Станция метро Маяковская, © Марион Пошманн
Преображенская (поминальная) церковь, © Марион Пошманн
В 1995-2000 годах собор Христа Спасителя отстроили заново. Из его Верхней церкви каждый год транслируют по телевидению пасхальную службу. На месте же прежнего фундамента, где позже был вырыт бассейн, сейчас находится Нижняя церковь – поминальная, наполненная красным светом. Свет исходит от светящейся надписи «Христос воскресе» – «Христос воскрес» – и заполняет собой все пространство, которое прежде было заполнено водой. Монастырь на горе Афон подарил Преображенской церкви икону: Николай Чудотворец оплакивает кровавыми – красными – слезами семьдесят лет существования открытого бассейна «Москва».
Во время нашей прогулки по Кремлю тоже всецело доминировали церкви: Успенский собор, где когда-то короновали царей; Архангельский собор, где их хоронили; Благовещенский собор с особо значимыми иконами, в том числе – работы Андрея Рублева; храм Положения ризы Божией Матери, который в советское время был просто музеем, а теперь снова возвращен Церкви. Советский «красный», что очевидно, теперь опять многократно преобразился в древнерусский «красный»: красный цвет румянца на щеках крестьян, национальных костюмов и традиционных текстильных орнаментов – тот красный, что прямо-таки неизбежно влечет за собой появление дополнительного к нему зеленого цвета.

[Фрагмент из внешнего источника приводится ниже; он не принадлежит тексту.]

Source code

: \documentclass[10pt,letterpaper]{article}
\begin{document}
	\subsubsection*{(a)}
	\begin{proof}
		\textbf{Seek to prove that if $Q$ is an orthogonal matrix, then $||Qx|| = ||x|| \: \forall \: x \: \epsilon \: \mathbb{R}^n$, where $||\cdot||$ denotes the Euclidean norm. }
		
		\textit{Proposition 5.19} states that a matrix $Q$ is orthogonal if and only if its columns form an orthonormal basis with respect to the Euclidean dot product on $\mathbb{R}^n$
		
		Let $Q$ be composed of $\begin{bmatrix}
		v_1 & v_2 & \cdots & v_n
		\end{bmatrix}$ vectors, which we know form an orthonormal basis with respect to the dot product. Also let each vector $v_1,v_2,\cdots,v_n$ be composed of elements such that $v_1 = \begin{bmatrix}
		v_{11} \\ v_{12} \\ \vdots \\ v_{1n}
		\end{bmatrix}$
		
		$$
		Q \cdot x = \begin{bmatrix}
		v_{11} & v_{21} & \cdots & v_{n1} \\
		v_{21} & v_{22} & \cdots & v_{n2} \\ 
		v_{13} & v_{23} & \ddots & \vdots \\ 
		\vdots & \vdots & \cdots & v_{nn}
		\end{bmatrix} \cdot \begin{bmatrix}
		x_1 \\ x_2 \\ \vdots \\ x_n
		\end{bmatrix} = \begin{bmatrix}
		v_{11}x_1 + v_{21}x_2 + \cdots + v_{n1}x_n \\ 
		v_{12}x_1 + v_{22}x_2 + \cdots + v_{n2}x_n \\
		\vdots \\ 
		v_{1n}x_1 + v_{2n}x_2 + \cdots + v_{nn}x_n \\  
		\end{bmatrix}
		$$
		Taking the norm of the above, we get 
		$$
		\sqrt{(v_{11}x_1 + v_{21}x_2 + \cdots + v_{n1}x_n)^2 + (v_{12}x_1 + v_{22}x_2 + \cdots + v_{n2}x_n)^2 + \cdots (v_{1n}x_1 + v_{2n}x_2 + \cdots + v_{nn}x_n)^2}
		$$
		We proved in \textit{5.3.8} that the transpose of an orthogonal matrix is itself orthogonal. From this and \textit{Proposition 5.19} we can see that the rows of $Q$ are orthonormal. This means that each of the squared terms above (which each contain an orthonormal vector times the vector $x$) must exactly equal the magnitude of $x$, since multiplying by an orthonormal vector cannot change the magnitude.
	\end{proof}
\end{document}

Зеленые насаждения в Кремле – так сказать, красивый аспект красного – интересуют меня с точки зрения садового искусства: какие растения окружают этот центр власти? Путин, как говорят, обитает в Кремле в полном одиночестве. Все другие – например, Медведев – работают вне кремлевских стен. В Кремле преобладают три вида растений: березы, ели и сирень. У берез светлая весенняя листва, ели имеют необычайно нежную хвою и прекрасны по форме, сирень цветет – мы, значит, как раз застали момент, когда эти растения оптимально выполняют свою представительскую функцию. Но что, собственно, они представляют? Российские просторы, русскую душу, сельскую Россию? Как ни удивительно, русские садовые растения по большей части происходят из немецких древесных питомников, качество работы которых считается непревзойденным. Крупнейший древесный питомник Европы, «Брунс» в Аммерланде, получает большой процент своих доходов от поставок саженцев в сады русских олигархов. Ели у кремлевской стены (Picea pungens Glauca – голубая, или колючая, ель) происходят из питомника «Лорберг» в Бранденбурге. Их обновляют каждые 25-30 лет, чтобы они не переросли саму стену.

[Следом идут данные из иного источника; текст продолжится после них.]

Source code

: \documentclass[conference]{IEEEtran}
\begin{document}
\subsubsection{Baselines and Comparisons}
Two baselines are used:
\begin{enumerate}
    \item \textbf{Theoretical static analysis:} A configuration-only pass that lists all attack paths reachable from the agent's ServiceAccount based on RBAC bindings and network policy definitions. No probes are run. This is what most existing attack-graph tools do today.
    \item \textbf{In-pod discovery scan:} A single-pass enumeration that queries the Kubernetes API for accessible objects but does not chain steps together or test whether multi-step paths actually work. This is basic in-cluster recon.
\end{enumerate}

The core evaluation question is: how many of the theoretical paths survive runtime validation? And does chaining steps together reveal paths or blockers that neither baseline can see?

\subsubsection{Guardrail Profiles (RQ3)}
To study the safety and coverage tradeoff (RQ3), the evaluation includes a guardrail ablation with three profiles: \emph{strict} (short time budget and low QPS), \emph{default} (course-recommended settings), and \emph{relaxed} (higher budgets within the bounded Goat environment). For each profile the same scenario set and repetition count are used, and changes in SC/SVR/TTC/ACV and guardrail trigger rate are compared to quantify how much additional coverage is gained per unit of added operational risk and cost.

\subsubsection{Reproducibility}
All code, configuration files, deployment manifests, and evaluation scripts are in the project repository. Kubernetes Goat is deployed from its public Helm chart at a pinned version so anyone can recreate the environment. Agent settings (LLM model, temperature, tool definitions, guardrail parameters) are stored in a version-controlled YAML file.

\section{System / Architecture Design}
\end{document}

Picea pungens Glauca, © Марион Пошманн
О происхождении здешней сирени я ничего не узнала. Долгое время в сфере культивирования сирени доминировала Франция, но в XX веке цитаделью сирени стала Москва. Леонид Колесников вывел целый ряд сортов, которые сегодня относятся к числу любимейших во всем мире: «Красавица Москвы», «Галина Уланова» – названный в честь прима-балерины. «Полина Осипенко» – в честь военной летчицы. «Советская Арктика». «Маршал Василевский». «Кремлевские куранты» – в честь башенных часов Кремля: сорт, цвет которого близок к пурпурно-красному. И еще «Красная Москва» – то же название, что у советских женских духов.